Seamus Heaney
Seamus Heaney, poet and Nobel Laureate was born on 13th April 1939 at Mossbawn near Castledawson and attended Anahorish primary school. He won a scholarship to St Columbs College, Derry and at that time, the family moved to Bellaghy. He studied English Language and Literature at Queens’ University Belfast from where he graduated with a First Class Honours Degree in 1961.
During his teacher training at St Joseph’s Teacher Training College, he went on placement to St Thomas’ in West Belfast where he met and was greatly influenced by the distinguished Irish author Michael McLaverty.
While lecturing at St Joseph’s in 1963, he came to the attention of Philip Hobsbawn, an English lecturer at Queens, who had established a group of young local poets that included Derek Mahon and Michael Longley. This was to prove a most influential group in terms of supporting and encouraging creativity.
Seamus married Marie Devlin, a school teacher from Ardboe, in 1965 and published his Eleven Poems in November of that year to coincide with the Belfast Festival.
Seamus was appointed lecturer in Modern English Literature at Queens in 1966 and in that year published his first volume of poetry Death of a Naturalist which would go on to win many awards.
In 1969 he published Door into the Dark.
He was, for a period, guest lecturer at the University of California, Berkeley before returning to Queens in 1971. He went to Co Wicklow in 1972 and in that year published Wintering Out. Over the next few years he travelled throughout Ireland, Britain and America giving readings.
North, his fourth volume, was published in 1975.
In 1976, he became Head of English at Carysfort College, Dublin and he and his family moved to Dublin that same year.
Heaney’s next volume, Field Work, was published in 1979 followed by Selected Poems and Preoccupations: Selected Prose in 1980.
In 1981, he became visiting professor at Harvard University and in 1982 was awarded an Honorary Doctorate from Queens’ University Belfast.
Along with Brian Friel and Stephen Rea he co-founded Field Day Publishing in 1983 and in 1984 published Station Island.
Seamus was elected to the Boylston Chair of Rhetoric and Oratory in 1984. In 1987 he published The Haw Lantern in which he deals with the loss of his mother Margaret Kathleen who passed away in 1984. His father Patrick died in 1987 and in his 1991 volume Seeing Things there are poems dedicated to his father.
In 1988, he published The Government of the Tongue and in 1989 he was made Professor of Poetry at Oxford University, a post he held for five years. In 1990, The Cure at Troy was published to great acclaim.
Seamus won the Nobel Prize for Literature in 1995 for ‘works of lyrical beauty and ethical depth, which exalt everyday miracles and the living past’
The Spirit Level was published in 1996 and in 1999 his translation of Beowulf won him the Whitbread Prize and further acclaim
Electric Light was published in 2001, District and Circle in 2006 and Human Chain in 2010.
Seamus Heaney died in Blackrock Clinic on 30th August 2013. He was 74. His funeral was held at Donnybrook, Dublin on 2nd September 2013 and he was buried later that evening at his home village of Bellaghy, in the same graveyard as his parents, young brother and other family members.

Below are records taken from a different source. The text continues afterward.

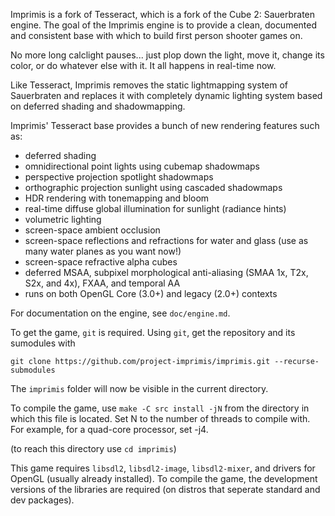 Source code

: Imprimis is a fork of Tesseract, which is a fork of the Cube 2: Sauerbraten engine. The goal of the Imprimis
engine is to provide a clean, documented and consistent base with which to build first person shooter games on.

No more long calclight pauses... just plop down the light, move it, change its
color, or do whatever else with it. It all happens in real-time now.

Like Tesseract, Imprimis removes the static lightmapping system of Sauerbraten and replaces
it with completely dynamic lighting system based on deferred shading and
shadowmapping.

Imprimis' Tesseract base provides a bunch of new rendering features such as:

* deferred shading
* omnidirectional point lights using cubemap shadowmaps
* perspective projection spotlight shadowmaps
* orthographic projection sunlight using cascaded shadowmaps
* HDR rendering with tonemapping and bloom
* real-time diffuse global illumination for sunlight (radiance hints)
* volumetric lighting
* screen-space ambient occlusion
* screen-space reflections and refractions for water and glass (use as many water planes as you want now!)
* screen-space refractive alpha cubes
* deferred MSAA, subpixel morphological anti-aliasing (SMAA 1x, T2x, S2x, and 4x), FXAA, and temporal AA
* runs on both OpenGL Core (3.0+) and legacy (2.0+) contexts

For documentation on the engine, see `doc/engine.md`.

To get the game, `git` is required. Using `git`, get the repository and its sumodules with

`git clone https://github.com/project-imprimis/imprimis.git --recurse-submodules`

The `imprimis` folder will now be visible in the current directory.

To compile the game, use `make -C src install -jN` from the directory in which this file is located.
Set N to the number of threads to compile with. For example, for a quad-core processor, set -j4.

(to reach this directory use `cd imprimis`)

This game requires `libsdl2`, `libsdl2-image`, `libsdl2-mixer`, and drivers for OpenGL (usually already installed).
To compile the game, the development versions of the libraries are required (on distros that seperate standard and dev packages).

Throughout his life, Seamus was awarded numerous prizes and accolades for his work. He was a humble man, able to converse equally with Presidents, Monarchs and school children.
He was always very much a part of Bellaghy and South Derry and despite having lived in Dublin and America and travelled even further afield, he was always faithful to his origins, his ‘home ground’ and its people.
Speaking in Dublin in 1979 he said ‘I’m very close to home. I’ve two homes: this house and the house where I was brought up. When I go back, I merge into it.’